# [About this exercise]
Please print exactly the line containing "the conjugate correctly." and every line after it to the end of the records below, and nothing more.

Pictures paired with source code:
= Beginning of Section =
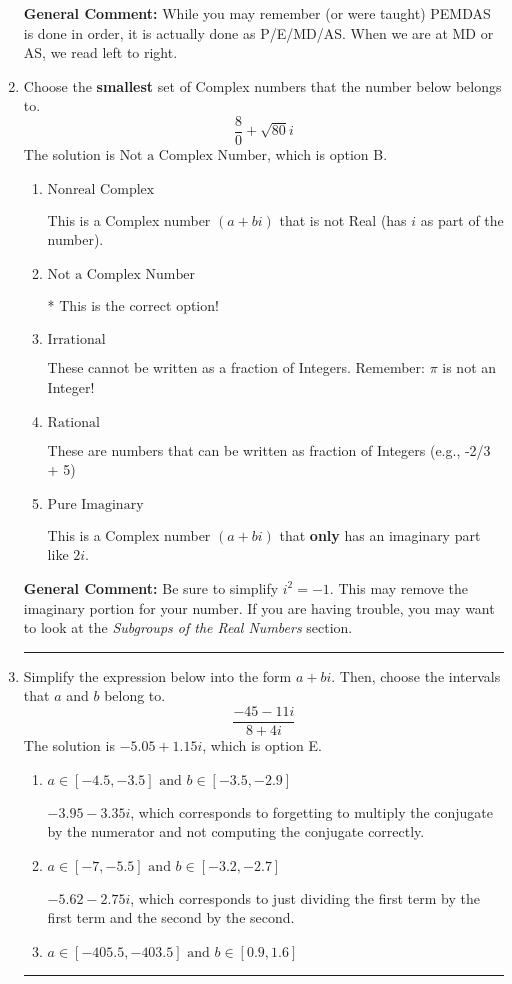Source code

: \documentclass{extbook}[14pt]
\newcommand{\litem}[1]{\item #1

\rule{\textwidth}{0.4pt}}
\begin{document}
\begin{enumerate}
{\textbf{General Comment:} While you may remember (or were taught) PEMDAS is done in order, it is actually done as P/E/MD/AS. When we are at MD or AS, we read left to right.
}
\litem{
Choose the \textbf{smallest} set of Complex numbers that the number below belongs to.
\[ \frac{8}{0}+\sqrt{80} i \]The solution is \( \text{Not a Complex Number} \), which is option B.\begin{enumerate}[label=\Alph*.]
\item \( \text{Nonreal Complex} \)

This is a Complex number $(a+bi)$ that is not Real (has $i$ as part of the number).
\item \( \text{Not a Complex Number} \)

* This is the correct option!
\item \( \text{Irrational} \)

These cannot be written as a fraction of Integers. Remember: $\pi$ is not an Integer!
\item \( \text{Rational} \)

These are numbers that can be written as fraction of Integers (e.g., -2/3 + 5)
\item \( \text{Pure Imaginary} \)

This is a Complex number $(a+bi)$ that \textbf{only} has an imaginary part like $2i$.
\end{enumerate}

\textbf{General Comment:} Be sure to simplify $i^2 = -1$. This may remove the imaginary portion for your number. If you are having trouble, you may want to look at the \textit{Subgroups of the Real Numbers} section.
}
\litem{
Simplify the expression below into the form $a+bi$. Then, choose the intervals that $a$ and $b$ belong to.
\[ \frac{-45 - 11 i}{8 + 4 i} \]The solution is \( -5.05  + 1.15 i \), which is option E.\begin{enumerate}[label=\Alph*.]
\item \( a \in [-4.5, -3.5] \text{ and } b \in [-3.5, -2.9] \)

 $-3.95  - 3.35 i$, which corresponds to forgetting to multiply the conjugate by the numerator and not computing the conjugate correctly.
\item \( a \in [-7, -5.5] \text{ and } b \in [-3.2, -2.7] \)

 $-5.62  - 2.75 i$, which corresponds to just dividing the first term by the first term and the second by the second.
\item \( a \in [-405.5, -403.5] \text{ and } b \in [0.9, 1.6] \)


\end{enumerate}}
\end{enumerate}
\end{document}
= End of Section =
# [Result below]
 $-3.95  - 3.35 i$, which corresponds to forgetting to multiply the conjugate by the numerator and not computing the conjugate correctly.
\item \( a \in [-7, -5.5] \text{ and } b \in [-3.2, -2.7] \)

 $-5.62  - 2.75 i$, which corresponds to just dividing the first term by the first term and the second by the second.
\item \( a \in [-405.5, -403.5] \text{ and } b \in [0.9, 1.6] \)


\end{enumerate}}
\end{enumerate}
\end{document}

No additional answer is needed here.